With WPI inflation consistently undershooting projections, the real value of nominal debt or credit card outstanding has become higher than expected. This may contribute to the building up of financial risks and make it difficult for households to manage their balance sheets says a report from SBI
The current increment in bank lending has mostly been to the personal loan segment. Moreover, within the personal loans, it is the credit card loan segment that is rising rapidly, indicating a rise in consumer indebtedness. However, household debt as measured by credit outstanding per credit card in India has been rising even in real terms (after being adjusted for wholesale price index (WPI) inflation, says a report from State Bank of India (SBI) Ecowrap.
It said, "Personal loans share is currently rising in the total loan portfolio which leads one to wonder if this increase suggests a movement towards a similar glaring situation as had happened prior to 2008 global crisis when share of personal loans increased in total ASCB loans or does it portend a potentially brighter economic outlook ahead."
The divergence between the deposit and credit growth has increased recently. While all scheduled commercial banks (ASCB) deposit growth has hit 53-year low of 9.9% in FY16 as on 18 March 2016, the credit off take has shown some improvement (at 11.3% as on 18 March 16). Household debt as measured by credit outstanding per credit card in India has been rising both in nominal and real terms after being adjusted for WPI inflation. In nominal terms, the outstanding per credit card stood at Rs8,668 as of February 2016, a rise of 15.5% year-on-year, the Ecowrap report says.

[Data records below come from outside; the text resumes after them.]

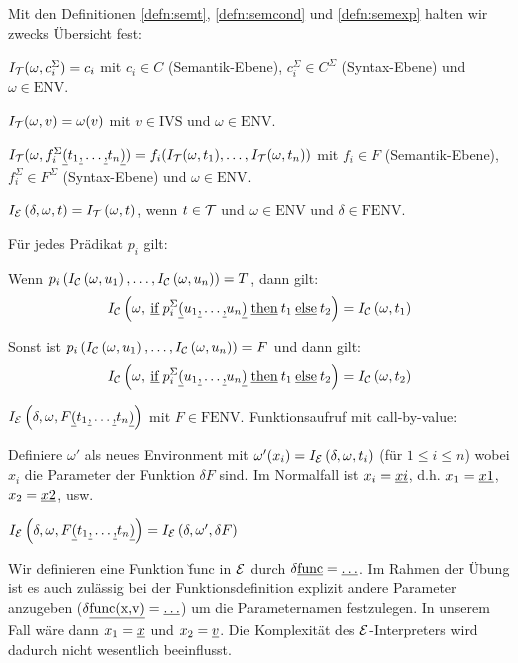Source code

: \begin{anm}
Mit den Definitionen \ref{defn:semt}, \ref{defn:semcond} und \ref{defn:semexp} halten wir zwecks Übersicht fest:
\begin{\whichenum}
\item $I_{\mathcal{T}}(\omega,c^{\Sigma}_i)=c_i$ mit $c_i \in C$ (Semantik-Ebene), $c^{\Sigma}_i \in C^{\Sigma}$ (Syntax-Ebene) und $\omega \in \text{ENV}$.
\item $I_{\mathcal{T}}(\omega,v)=\omega(v)$ mit $v \in \text{IVS}$ und $\omega \in \text{ENV}$.
\item $I_{\mathcal{T}}(\omega,f^{\Sigma}_i\underline{(}t_1\underline{,}\ldots\underline{,}t_n\underline{)})=f_i(I_{\mathcal{T}}(\omega,t_1),\ldots,I_{\mathcal{T}}(\omega,t_n))$ mit $f_i \in F$ (Semantik-Ebene), $f^{\Sigma}_i \in F^{\Sigma}$ (Syntax-Ebene) und $\omega \in \text{ENV}$.
\item $I_{\mathcal{E}}\left(\delta,\omega,t\right) = I_{\mathcal{T}}\left(\omega,t\right)$, wenn $t \in \mathcal{T}$ und $\omega \in \text{ENV}$ und $\delta \in \text{FENV}$.
\item Für jedes Prädikat $p_i$ gilt:
\begin{\whichitem}
\item Wenn $p_i\left(I_{\mathcal{C}}\left(\omega,u_1\right),\ldots,I_{\mathcal{C}}\left(\omega,u_n\right)\right)=T$, dann gilt:
\[I_{\mathcal{C}}\left(\omega,{\operatorname*{\:\underline{if}\:}} p_{i}^{\Sigma} \underline{(} u_1\underline{,}\ldots\underline{,}u_n\underline{)}{\operatorname*{\:\underline{then}\:}} t_1 {\operatorname*{\:\underline{else}\:}} t_2\right)=I_{\mathcal{C}}\left(\omega,t_1\right)\]
\item Sonst ist $p_i\left(I_{\mathcal{C}}\left(\omega,u_1\right),\ldots,I_{\mathcal{C}}\left(\omega,u_n\right)\right)=F$ und dann gilt:
\[I_{\mathcal{C}}\left(\omega,{\operatorname*{\:\underline{if}\:}} p_{i}^{\Sigma} \underline{(} u_1\underline{,}\ldots\underline{,}u_n\underline{)}{\operatorname*{\:\underline{then}\:}} t_1 {\operatorname*{\:\underline{else}\:}} t_2\right)=I_{\mathcal{C}}\left(\omega,t_2\right)\]
\end{\whichitem}
\item $I_{\mathcal{E}}\left(\delta,\omega,F\underline{(}t_1\underline{,}\ldots\underline{,}t_n\underline{)}\right)$ mit $F \in \text{FENV}$. Funktionsaufruf mit call-by-value:
\begin{\whichenum}
\item Definiere $\omega'$ als neues Environment mit $\omega'(x_i)=I_{\mathcal{E}}\left(\delta,\omega,t_i\right)$ (für $1 \leq i \leq n$) wobei $x_i$
die Parameter der Funktion $\delta F$ sind. Im Normalfall ist $x_i=\underline{xi}$, d.h. $x_1=\underline{x1}$, $x_2=\underline{x2}$, usw.
\item $I_{\mathcal{E}}\left(\delta,\omega,F\underline{(}t_1\underline{,}\ldots\underline{,}t_n\underline{)}\right)=I_{\mathcal{E}}\left(\delta,\omega',\delta F\right)$
\end{\whichenum}
\end{\whichenum}
\end{anm}

Wir definieren eine Funktion \u{func} in $\mathcal{E}$ durch $\delta\text{\underline{func}}=\underline{\ldots}$.
Im Rahmen der Übung ist es auch zulässig bei der Funktionsdefinition explizit andere Parameter anzugeben ($\delta\text{\underline{func(x,v)}}=\underline{\ldots}$)
um die Parameternamen festzulegen. In unserem Fall wäre dann $x_1 = \underline{x}$ und $x_2 = \underline{v}$.
Die Komplexität des $\mathcal{E}$-Interpreters wird dadurch nicht wesentlich beeinflusst.

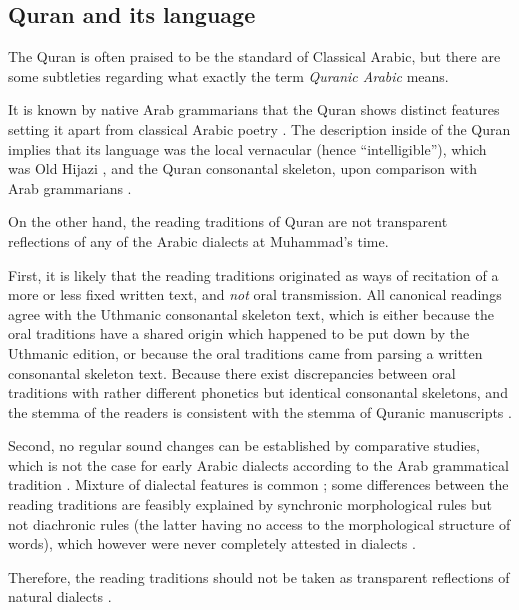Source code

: \documentclass[a4paper, oneside, 12pt]{report}
\newcommand*{\citepage}[1]{p.~{#1}}
\newcommand*{\citepages}[1]{pp.~{#1}}
\newcommand*{\term}[1]{\emph{#1}}
\begin{document}
\subsection{Quran and its language}\label{sec:introduction.quran}

The Quran is often praised to be the standard of Classical Arabic,
but there are some subtleties regarding what exactly the term \term{Quranic Arabic} means.

It is known by native Arab grammarians that the Quran shows distinct features
setting it apart from classical Arabic poetry
\citep[\citepage{4}]{van2022quranic}.
The description inside of the Quran implies that its language was the local vernacular 
(hence ``intelligible''), which was Old Hijazi \citep[\citepages{216-217}]{van2022quranic},
and the Quran consonantal skeleton, upon comparison with Arab grammarians
\citep[\citepages{117-118,145}]{van2022quranic}.

On the other hand, the reading traditions of Quran are not transparent reflections of 
any of the Arabic dialects at Muhammad's time.

First, it is likely that the reading traditions originated as 
ways of recitation of a more or less fixed written text,
and \emph{not} oral transmission.
All canonical readings agree with the Uthmanic consonantal skeleton text,
which is either because the oral traditions have a shared origin
which happened to be put down by the Uthmanic edition,
or because the oral traditions came from parsing a written consonantal skeleton text.
Because there exist discrepancies between oral traditions with rather different phonetics
but identical consonantal skeletons,
and the stemma of the readers is consistent with the stemma of Quranic manuscripts
\citep[\citepages{53-55}]{van2022quranic}.

Second, no regular sound changes can be established by comparative studies,
which is not the case for early Arabic dialects according to the Arab grammatical tradition
\citep[\citepage{55}]{van2022quranic}.
Mixture of dialectal features is common \citep[e.g. \citepage{71}]{van2022quranic}; 
some differences between the reading traditions are feasibly explained
by synchronic morphological rules but not diachronic rules (the latter having no access to the morphological structure of words),
which however were never completely attested in dialects
\citep[e.g. \citepages{83-84}]{van2022quranic}.

Therefore, the reading traditions should not be taken as transparent reflections of natural dialects 
\citep[\citepages{97-98}]{van2022quranic}.
\end{document}
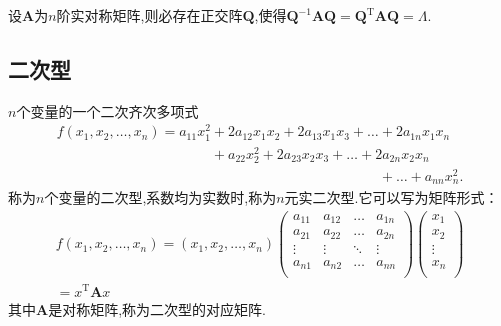 \begin{ttheorem}
    设$\mathbf{A}$为$n$阶实对称矩阵,则必存在正交阵$\mathbf{Q}$,使得$\mathbf{Q}^{-1}\mathbf{A}\mathbf{Q}=\mathbf{Q}^\mathrm{T}\mathbf{A}\mathbf{Q}=\varLambda $.
\end{ttheorem}

\subsection{二次型}
\begin{definition}
    $n$个变量的一个二次齐次多项式
    \begin{gather*}
        f(x_1,x_2,\dots,x_n)=a_{11}x_1^2+2a_{12}x_1x_2+2a_{13}x_1x_3+\dots+2a_{1n}x_1x_n\\
        \phantom{f(x_1,x_2,\dots,x_n)=a_{11}x_1^2}+a_{22}x_2^2+2a_{23}x_2x_3+\dots+2a_{2n}x_2x_n\\
        \phantom{f(x_1,x_2,\dots,x_n)=a_{11}x_1^2+2a_{12}x_1x_2+2a_{13}x_1x_3+\dots}+\dots+a_{nn}x_n^2.
    \end{gather*}
    称为$n$个变量的二次型,系数均为实数时,称为$n$元实二次型.它可以写为矩阵形式：
    \begin{gather*}
        f(x_1,x_2,\dots,x_n)=(x_1,x_2,\dots,x_n)\begin{pmatrix}
            a_{11}   &   a_{12}   &   \dots   &   a_{1n}   \\
            a_{21}   &   a_{22}   &   \dots   &   a_{2n}   \\
            \vdots   &   \vdots   &   \ddots   &   \vdots   \\
            a_{n1}   &   a_{n2}   &   \dots   &   a_{nn}   \\
        \end{pmatrix}
        \begin{pmatrix}
            x_1  \\
            x_2  \\
            \vdots  \\
            x_n  \\
        \end{pmatrix}\\
        =x^\mathrm{T}\mathbf{A}x
    \end{gather*}
    其中$\mathbf{A}$是对称矩阵,称为二次型的对应矩阵.
\end{definition}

Further, SBI says, when the historical series is looked at, one finds the share of personal loans to total loans by ASCB increased prior to the global financial crisis of 2008. It increased to 23% by 2006 from 12% in 2001 and it declined subsequently.
According to the report, personal loans share is once again rising in the total loan portfolio leading one to wonder if this increase suggests a movement towards a similar glaring situation or it portends a brighter economic outlook ahead. However, personal loans share at present does not seem worrisome with the level even below March 2009.
"Though the rise in personal loans might suggest an improving economic momentum going forward, however increase in personal loans alone is not enough. This is corroborated by an in-house study about the relation between credit allocated to industry and personal loans over the past ten years which indicates that industry credit granger causes personal credit and not the other way round," it added.
During March 2016, WPI inflation remained in the negative zone for the 17th month in a row at - 0.85% compared with -0.91% in February 2016 and -2.33% in March 2015. However the larger question is whether this continuous disinflation for the past 17-months reflects worsening consumer demand, the report says.
According to SBI, despite the negative inflation for the past 17 months, the real outstanding has increased. This indicates that with WPI inflation consistently undershooting projections, the real value of nominal debt or credit card outstanding has become higher than expected. The result does not change much even if we take consumer price inflation into account. This may, in turn, contribute to the building up of financial risks and make it difficult for households to manage their balance sheets, it added.